| Task item |
A precise copy of the data is required, with every picture left out.

*** The records Section Begins ***

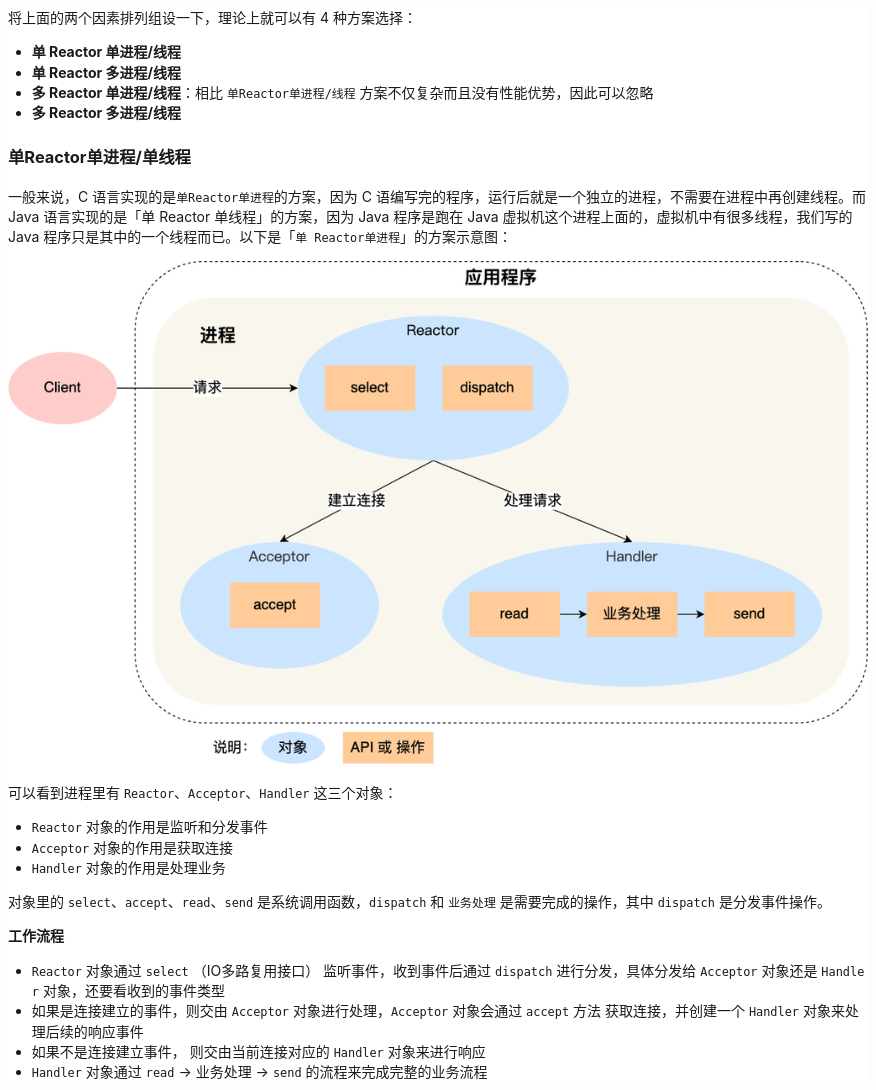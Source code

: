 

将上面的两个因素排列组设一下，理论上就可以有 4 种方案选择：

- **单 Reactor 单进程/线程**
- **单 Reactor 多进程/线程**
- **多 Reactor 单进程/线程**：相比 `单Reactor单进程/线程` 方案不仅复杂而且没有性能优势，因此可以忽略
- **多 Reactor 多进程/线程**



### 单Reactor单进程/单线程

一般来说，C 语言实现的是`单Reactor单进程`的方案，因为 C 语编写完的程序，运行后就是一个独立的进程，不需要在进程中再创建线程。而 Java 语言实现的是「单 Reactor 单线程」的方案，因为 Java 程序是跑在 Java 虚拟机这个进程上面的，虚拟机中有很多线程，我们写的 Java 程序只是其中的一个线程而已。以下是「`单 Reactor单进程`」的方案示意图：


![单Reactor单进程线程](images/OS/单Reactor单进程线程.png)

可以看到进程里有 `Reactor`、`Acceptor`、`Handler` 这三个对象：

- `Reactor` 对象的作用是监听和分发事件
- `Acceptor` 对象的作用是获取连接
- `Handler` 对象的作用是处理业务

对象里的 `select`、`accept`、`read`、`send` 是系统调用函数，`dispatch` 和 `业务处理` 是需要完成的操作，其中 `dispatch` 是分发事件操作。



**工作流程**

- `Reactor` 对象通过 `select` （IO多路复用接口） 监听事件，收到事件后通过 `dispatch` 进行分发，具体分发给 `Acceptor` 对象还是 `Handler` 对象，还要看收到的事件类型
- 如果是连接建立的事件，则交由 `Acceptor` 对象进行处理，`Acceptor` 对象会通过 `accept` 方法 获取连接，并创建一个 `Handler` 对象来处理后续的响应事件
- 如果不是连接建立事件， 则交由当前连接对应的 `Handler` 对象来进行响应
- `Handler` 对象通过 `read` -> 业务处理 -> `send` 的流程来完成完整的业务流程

*** The records Section Ends ***

| Exercise answer |
Source code

: 

将上面的两个因素排列组设一下，理论上就可以有 4 种方案选择：

- **单 Reactor 单进程/线程**
- **单 Reactor 多进程/线程**
- **多 Reactor 单进程/线程**：相比 `单Reactor单进程/线程` 方案不仅复杂而且没有性能优势，因此可以忽略
- **多 Reactor 多进程/线程**



### 单Reactor单进程/单线程

一般来说，C 语言实现的是`单Reactor单进程`的方案，因为 C 语编写完的程序，运行后就是一个独立的进程，不需要在进程中再创建线程。而 Java 语言实现的是「单 Reactor 单线程」的方案，因为 Java 程序是跑在 Java 虚拟机这个进程上面的，虚拟机中有很多线程，我们写的 Java 程序只是其中的一个线程而已。以下是「`单 Reactor单进程`」的方案示意图：


![单Reactor单进程线程](images/OS/单Reactor单进程线程.png)

可以看到进程里有 `Reactor`、`Acceptor`、`Handler` 这三个对象：

- `Reactor` 对象的作用是监听和分发事件
- `Acceptor` 对象的作用是获取连接
- `Handler` 对象的作用是处理业务

对象里的 `select`、`accept`、`read`、`send` 是系统调用函数，`dispatch` 和 `业务处理` 是需要完成的操作，其中 `dispatch` 是分发事件操作。



**工作流程**

- `Reactor` 对象通过 `select` （IO多路复用接口） 监听事件，收到事件后通过 `dispatch` 进行分发，具体分发给 `Acceptor` 对象还是 `Handler` 对象，还要看收到的事件类型
- 如果是连接建立的事件，则交由 `Acceptor` 对象进行处理，`Acceptor` 对象会通过 `accept` 方法 获取连接，并创建一个 `Handler` 对象来处理后续的响应事件
- 如果不是连接建立事件， 则交由当前连接对应的 `Handler` 对象来进行响应
- `Handler` 对象通过 `read` -> 业务处理 -> `send` 的流程来完成完整的业务流程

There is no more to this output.